Government agency of Indonesia

The Indonesian Quarantine Agency (Badan Karantina Indonesia, Barantin) is a cabinet-level government agency responsible for enforcing Indonesian animal, fish, and plant quarantine code formed in 2023. It was founded by Joko Widodo in his second administration.

== History ==

=== Pre-Pusrantan Period ===
During Johannes van den Bosch tenure as Governor-General in Dutch East Indies, he established cultuurstelsel system to force cultivate economically important cash crops for taxation and export. One of the cash crops planted was coffee. In 1877, due to outbreak of coffee leaf rust disease in Ceylon, the Dutch Indies Government issued Ordnance of 19 December 1877 (Staatsblad 1877 No. 262), which forbids importation of Coffee plants and beans from Ceylon in fear of spread of the disease in Dutch East Indies. In 1914, Dutch Indies Government issued Ordnance of 28 January 1914 (Staatsblad 1914 No. 161) which mandated formation of board of experts to examine fruits imported of Australia before being marketed in Dutch East Indies due to outbreak of Mediterranean fruit fly in Australia. With this 1914 ordnance, Institute for Plant Pathology and Cultivation (Instituut voor Plantenzekten en Cultures) was established, with Plant Quarantine Service (Plantenquarantine Dienst) as the Plant Quarantine arm of the institute. In 1939, port plant quarantine station system was established on every major trading port which led by stationed officer of Instituut voor Plantenzekten en Cultures with rank of Plantenziektenkundigeambtenaar (Expert officer-in-charge in Plant Pathology).

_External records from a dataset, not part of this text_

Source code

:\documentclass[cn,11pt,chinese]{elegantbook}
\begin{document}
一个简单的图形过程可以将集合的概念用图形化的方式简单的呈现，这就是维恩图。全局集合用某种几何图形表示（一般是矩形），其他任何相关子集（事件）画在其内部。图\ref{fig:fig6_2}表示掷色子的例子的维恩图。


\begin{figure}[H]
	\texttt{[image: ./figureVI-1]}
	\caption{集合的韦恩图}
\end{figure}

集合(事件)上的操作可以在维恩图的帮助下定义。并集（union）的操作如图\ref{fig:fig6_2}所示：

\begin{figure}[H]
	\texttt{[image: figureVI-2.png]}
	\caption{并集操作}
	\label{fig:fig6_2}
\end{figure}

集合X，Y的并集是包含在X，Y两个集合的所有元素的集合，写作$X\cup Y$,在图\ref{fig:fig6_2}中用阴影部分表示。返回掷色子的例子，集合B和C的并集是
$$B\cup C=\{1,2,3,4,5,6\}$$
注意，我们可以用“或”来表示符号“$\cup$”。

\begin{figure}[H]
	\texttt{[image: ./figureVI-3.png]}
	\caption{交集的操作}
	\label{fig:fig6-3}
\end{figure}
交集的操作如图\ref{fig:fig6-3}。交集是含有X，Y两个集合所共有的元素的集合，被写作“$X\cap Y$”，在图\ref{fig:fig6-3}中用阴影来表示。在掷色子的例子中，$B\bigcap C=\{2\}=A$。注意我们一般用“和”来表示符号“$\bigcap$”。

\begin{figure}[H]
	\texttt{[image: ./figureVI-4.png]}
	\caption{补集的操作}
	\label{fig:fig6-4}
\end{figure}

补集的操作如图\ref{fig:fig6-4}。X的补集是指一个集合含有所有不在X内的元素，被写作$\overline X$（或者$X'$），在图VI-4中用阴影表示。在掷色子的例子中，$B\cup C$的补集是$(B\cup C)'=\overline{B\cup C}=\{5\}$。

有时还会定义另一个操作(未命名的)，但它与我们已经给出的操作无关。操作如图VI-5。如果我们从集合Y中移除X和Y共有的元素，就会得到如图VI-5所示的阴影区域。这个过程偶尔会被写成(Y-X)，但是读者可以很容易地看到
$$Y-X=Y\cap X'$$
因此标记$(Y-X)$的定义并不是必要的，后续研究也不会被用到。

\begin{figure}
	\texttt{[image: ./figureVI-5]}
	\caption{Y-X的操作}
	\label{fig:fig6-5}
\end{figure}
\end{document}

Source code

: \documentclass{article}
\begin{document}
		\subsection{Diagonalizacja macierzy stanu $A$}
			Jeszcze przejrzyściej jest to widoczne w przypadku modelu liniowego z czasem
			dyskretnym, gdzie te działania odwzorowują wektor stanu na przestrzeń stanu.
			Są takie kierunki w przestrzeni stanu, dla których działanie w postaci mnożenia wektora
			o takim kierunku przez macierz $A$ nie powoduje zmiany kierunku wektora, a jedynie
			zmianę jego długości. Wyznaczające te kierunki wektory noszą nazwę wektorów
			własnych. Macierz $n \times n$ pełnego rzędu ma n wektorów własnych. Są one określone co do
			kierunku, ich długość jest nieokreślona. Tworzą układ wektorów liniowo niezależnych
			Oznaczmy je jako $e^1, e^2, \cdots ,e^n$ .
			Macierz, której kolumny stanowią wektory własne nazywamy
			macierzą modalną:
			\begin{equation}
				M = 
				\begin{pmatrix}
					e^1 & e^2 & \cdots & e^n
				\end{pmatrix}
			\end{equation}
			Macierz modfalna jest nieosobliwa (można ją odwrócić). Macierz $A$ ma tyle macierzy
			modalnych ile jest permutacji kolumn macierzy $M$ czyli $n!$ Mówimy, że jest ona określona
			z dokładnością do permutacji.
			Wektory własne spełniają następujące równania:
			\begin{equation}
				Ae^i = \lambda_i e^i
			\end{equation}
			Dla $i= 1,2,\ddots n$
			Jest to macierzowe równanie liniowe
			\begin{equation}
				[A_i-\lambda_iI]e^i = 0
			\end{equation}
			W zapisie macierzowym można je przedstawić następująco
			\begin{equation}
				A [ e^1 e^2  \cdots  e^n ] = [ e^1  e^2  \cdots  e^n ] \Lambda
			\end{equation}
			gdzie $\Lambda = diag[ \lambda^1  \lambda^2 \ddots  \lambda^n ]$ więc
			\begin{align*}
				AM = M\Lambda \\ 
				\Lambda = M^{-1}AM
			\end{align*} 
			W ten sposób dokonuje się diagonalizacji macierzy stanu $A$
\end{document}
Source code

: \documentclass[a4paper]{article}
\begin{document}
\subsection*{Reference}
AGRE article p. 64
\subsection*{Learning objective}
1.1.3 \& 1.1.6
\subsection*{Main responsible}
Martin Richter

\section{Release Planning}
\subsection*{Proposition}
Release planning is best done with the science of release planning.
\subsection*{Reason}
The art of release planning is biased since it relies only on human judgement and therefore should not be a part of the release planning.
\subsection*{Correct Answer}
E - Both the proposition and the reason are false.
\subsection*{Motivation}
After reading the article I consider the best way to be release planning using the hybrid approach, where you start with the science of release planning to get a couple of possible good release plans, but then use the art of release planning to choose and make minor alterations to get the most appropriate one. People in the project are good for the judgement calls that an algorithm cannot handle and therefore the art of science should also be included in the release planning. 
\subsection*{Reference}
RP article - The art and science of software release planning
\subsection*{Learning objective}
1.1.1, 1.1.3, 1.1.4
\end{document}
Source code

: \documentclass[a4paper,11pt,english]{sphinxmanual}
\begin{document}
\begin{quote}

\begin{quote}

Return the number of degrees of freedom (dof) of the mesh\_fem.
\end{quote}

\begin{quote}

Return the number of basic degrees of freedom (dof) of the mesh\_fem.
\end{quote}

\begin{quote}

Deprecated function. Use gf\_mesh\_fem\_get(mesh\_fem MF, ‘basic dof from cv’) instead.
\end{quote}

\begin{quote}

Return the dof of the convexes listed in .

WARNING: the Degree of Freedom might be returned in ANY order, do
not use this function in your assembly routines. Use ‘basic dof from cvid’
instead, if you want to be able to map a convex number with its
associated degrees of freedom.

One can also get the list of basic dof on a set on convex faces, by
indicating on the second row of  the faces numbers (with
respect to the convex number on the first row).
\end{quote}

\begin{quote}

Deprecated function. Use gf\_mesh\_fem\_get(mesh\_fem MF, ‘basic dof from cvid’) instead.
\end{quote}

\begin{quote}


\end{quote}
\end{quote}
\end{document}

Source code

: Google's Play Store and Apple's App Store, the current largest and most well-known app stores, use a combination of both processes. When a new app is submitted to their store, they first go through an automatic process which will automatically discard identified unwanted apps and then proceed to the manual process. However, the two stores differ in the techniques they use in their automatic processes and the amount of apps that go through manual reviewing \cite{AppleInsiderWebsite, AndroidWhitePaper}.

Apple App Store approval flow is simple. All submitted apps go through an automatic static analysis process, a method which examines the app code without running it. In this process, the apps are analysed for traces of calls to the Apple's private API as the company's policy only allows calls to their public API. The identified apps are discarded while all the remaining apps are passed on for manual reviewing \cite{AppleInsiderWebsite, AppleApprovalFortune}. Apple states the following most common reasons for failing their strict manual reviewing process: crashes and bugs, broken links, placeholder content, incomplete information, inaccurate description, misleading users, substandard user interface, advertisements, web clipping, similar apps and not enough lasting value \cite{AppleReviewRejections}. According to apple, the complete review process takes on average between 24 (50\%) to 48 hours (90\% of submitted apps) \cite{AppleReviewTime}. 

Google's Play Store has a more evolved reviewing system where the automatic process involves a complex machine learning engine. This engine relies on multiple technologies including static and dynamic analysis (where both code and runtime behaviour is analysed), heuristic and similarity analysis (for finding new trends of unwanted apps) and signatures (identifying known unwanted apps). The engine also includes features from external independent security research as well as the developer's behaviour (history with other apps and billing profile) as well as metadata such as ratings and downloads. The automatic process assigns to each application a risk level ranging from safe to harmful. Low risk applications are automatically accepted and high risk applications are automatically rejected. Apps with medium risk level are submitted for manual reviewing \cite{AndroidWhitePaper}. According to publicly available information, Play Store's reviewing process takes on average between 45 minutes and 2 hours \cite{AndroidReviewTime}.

In post-Indonesian independence, {Instituut voor Plantenzekten en Cultures was renamed to Balai Penyelidik Hama Tumbuh-tumbuhan (Research Center for Plant Pathology, BPHT) under the Department of Welfare and then become Department of Agriculture. In 1961, BPHT was elevated and transformed into Lembaga Penelitian Hama dan Penyakit Tumbuhan (Institute for Plant Pests and Disease Research, LPHT), becoming one of 28 research institutes directly reported under Jawatan Penelitian Pertanian (Agricultural Research Service) of the Department of Agriculture. However, responsibility of plant quarantine was divided within the Department of Agriculture, with formation of Division of Quarantine of the Bureau Foreign Relations under General Secretariat of the Department of Agriculture in 1966. In 1973, Direktorat Karantina Tumbuhan (Directorate of Plant Quarantine) is formed within Department of Agriculture to amalgamate Plant Quarantine functions of the ministry.

=== Pusrantan Period ===
On 26 August 1974, Indonesian Agency for Agricultural Research and Development (Badan Penelitian dan Pengembangan Pertanian, Balitbangtan), was founded by President Suharto, through issuance of Presidential Decision No. 45/1974. The Directorate of Plant Quarantine was demoted into Pusat Karantina Pertanian (Center for Agricultural Quarantine, Pusrantan) and become part of the Balitbangtan. Despite the demotion, the organization of the Pusrantan was developed and expanded into a massive organization within the Balitbangtan, with 1 national center as organization coordination center, 5 research and quarantine institutes, 14 research and quarantine stations, and 105 regional quarantine offices constituting it at its peak in 1980. In 1983, animal quarantine function began to be developed within Pusrantan. Due to Pusrantan massive size, despite being part of Balitbangtan, the Pusrantan was received administrative guidance of Balitbangtan and Directorate General of Livestock (Direktorat General Peternakan, Ditjennak) for administrative guidance for plant and animal quarantine affairs. Eventually, Balitbangtan and Ditjennak relinquished its responsibility over Pusrantan to the General Secretariat of the Department of Agriculture in 1985.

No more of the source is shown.